Ламордье отпустил их. Три лейтенанта пожали друг другу руки и разошлись в разные стороны. Когда Франк вернулся домой около шести утра, Мари Энебель испуганно вскрикнула, увидев кровь на его куртке, полах рубашки и брюках. Близнецы уже проснулись и играли на ковре, катая машинки.
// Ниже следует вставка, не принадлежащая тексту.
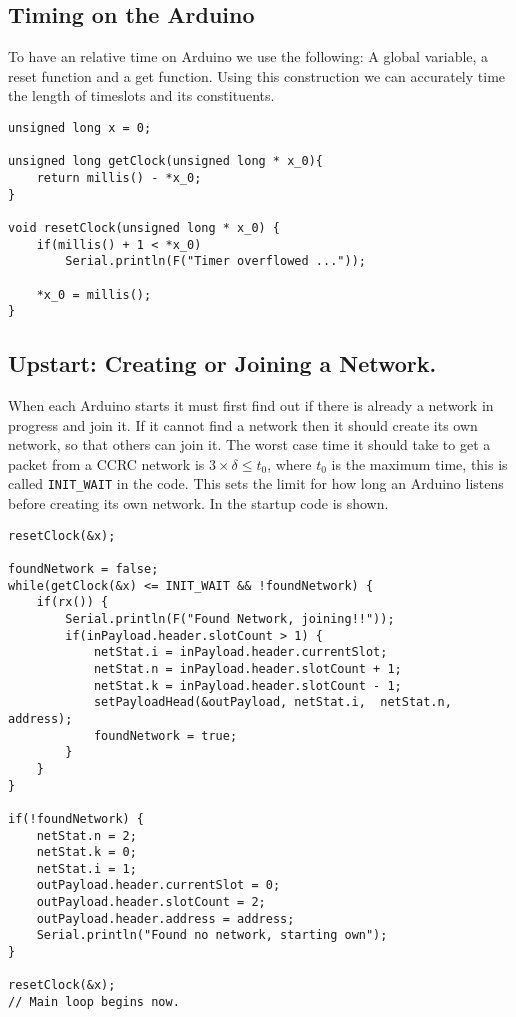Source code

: \subsection{Timing on the Arduino}
To have an relative time on Arduino we use the following: A global variable, a reset function and a get function. 
Using this construction we can accurately time the length of timeslots and its constituents. 
\begin{lstlisting}[style=customc,caption={The variable and functions used to implement timing.},label={lst:ccrc:timing}]
unsigned long x = 0;

unsigned long getClock(unsigned long * x_0){
    return millis() - *x_0; 
}

void resetClock(unsigned long * x_0) {
    if(millis() + 1 < *x_0)
        Serial.println(F("Timer overflowed ..."));

    *x_0 = millis();
}
\end{lstlisting}

\subsection{Upstart: Creating or Joining a Network.}
When each Arduino starts it must first find out if there is already a network in progress and join it. 
If it cannot find a network then it should create its own network, so that others can join it. 
The worst case time it should take to get a packet from a CCRC network is $3 \times \delta \leq t_0$, where $t_0$ is the maximum time, this is called \texttt{INIT\_WAIT} in the code. 
This sets the limit for how long an Arduino listens before creating its own network. 
In  the startup code is shown. 

\begin{lstlisting}[style=customc,caption={Startup, if a network is found join it, if not create one.},label={lst:ccrc:startup}]
resetClock(&x);

foundNetwork = false;
while(getClock(&x) <= INIT_WAIT && !foundNetwork) {
    if(rx()) {
        Serial.println(F("Found Network, joining!!"));
        if(inPayload.header.slotCount > 1) {
            netStat.i = inPayload.header.currentSlot;
            netStat.n = inPayload.header.slotCount + 1;
            netStat.k = inPayload.header.slotCount - 1;
            setPayloadHead(&outPayload, netStat.i,  netStat.n, address);
            foundNetwork = true;
        }
    }
}

if(!foundNetwork) {
    netStat.n = 2;
    netStat.k = 0;
    netStat.i = 1; 
    outPayload.header.currentSlot = 0;
    outPayload.header.slotCount = 2;
    outPayload.header.address = address;
    Serial.println("Found no network, starting own");
}

resetClock(&x);
// Main loop begins now.
\end{lstlisting}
– Боже мой, Франк, что случилось?

– Сложное дело…

Мари не стала настаивать. Лицо Франка просияло, когда дети кинулись к нему. Он раскинул руки и крепко прижал своих сыновей к груди. Не будь здесь Мари, напряженно всматривавшейся в каждую черточку его лица, этот бывалый следователь с дубленой шкурой наверняка залился бы горючими слезами. Плакал бы до изнеможения. Рыдал обо всех разбитых семьях, о Николя, о Камиль. Он никогда не говорил своим маленьким сыновьям, что любит их, – Адриен и Жюль пока что понимали лишь самые простые слова, – но в этот момент был полон любовью.

В дверях комнаты появилась Люси, в маске, зажимая на шее воротник хлопчатобумажного халата. Она держалась на ногах, но стояла согнувшись, словно на ее плечи легла вся тяжесть мира. Улыбка Франка тотчас погасла, когда глаза его встретились с глазами подруги. Губы сжались до тонкого шрамика.

Раскрытая ладонь Мари Энебель мелькнула в поле его зрения.

– Жюль, Адриен, пойдемте со мной! – Она посмотрела на Шарко. – Я сварю кофе. Это быстро…

Франк кивком поблагодарил ее. Он оторвался от своих детей, ощущая ком в желудке. Они были такие маленькие, такие хрупкие… Мари скрылась с ними в кухне и закрыла за собой дверь. Шарко поднял глаза на Люси:

– Как ты себя чувствуешь?

– На ногах держусь.

Она смотрела на его костюм… Кровь на рукавах… Шарко достал из кармана новенькую маску и осторожно надел. Потом он кинулся к Люси и обнял ее с той же силой, с тем же жаром, что и близнецов.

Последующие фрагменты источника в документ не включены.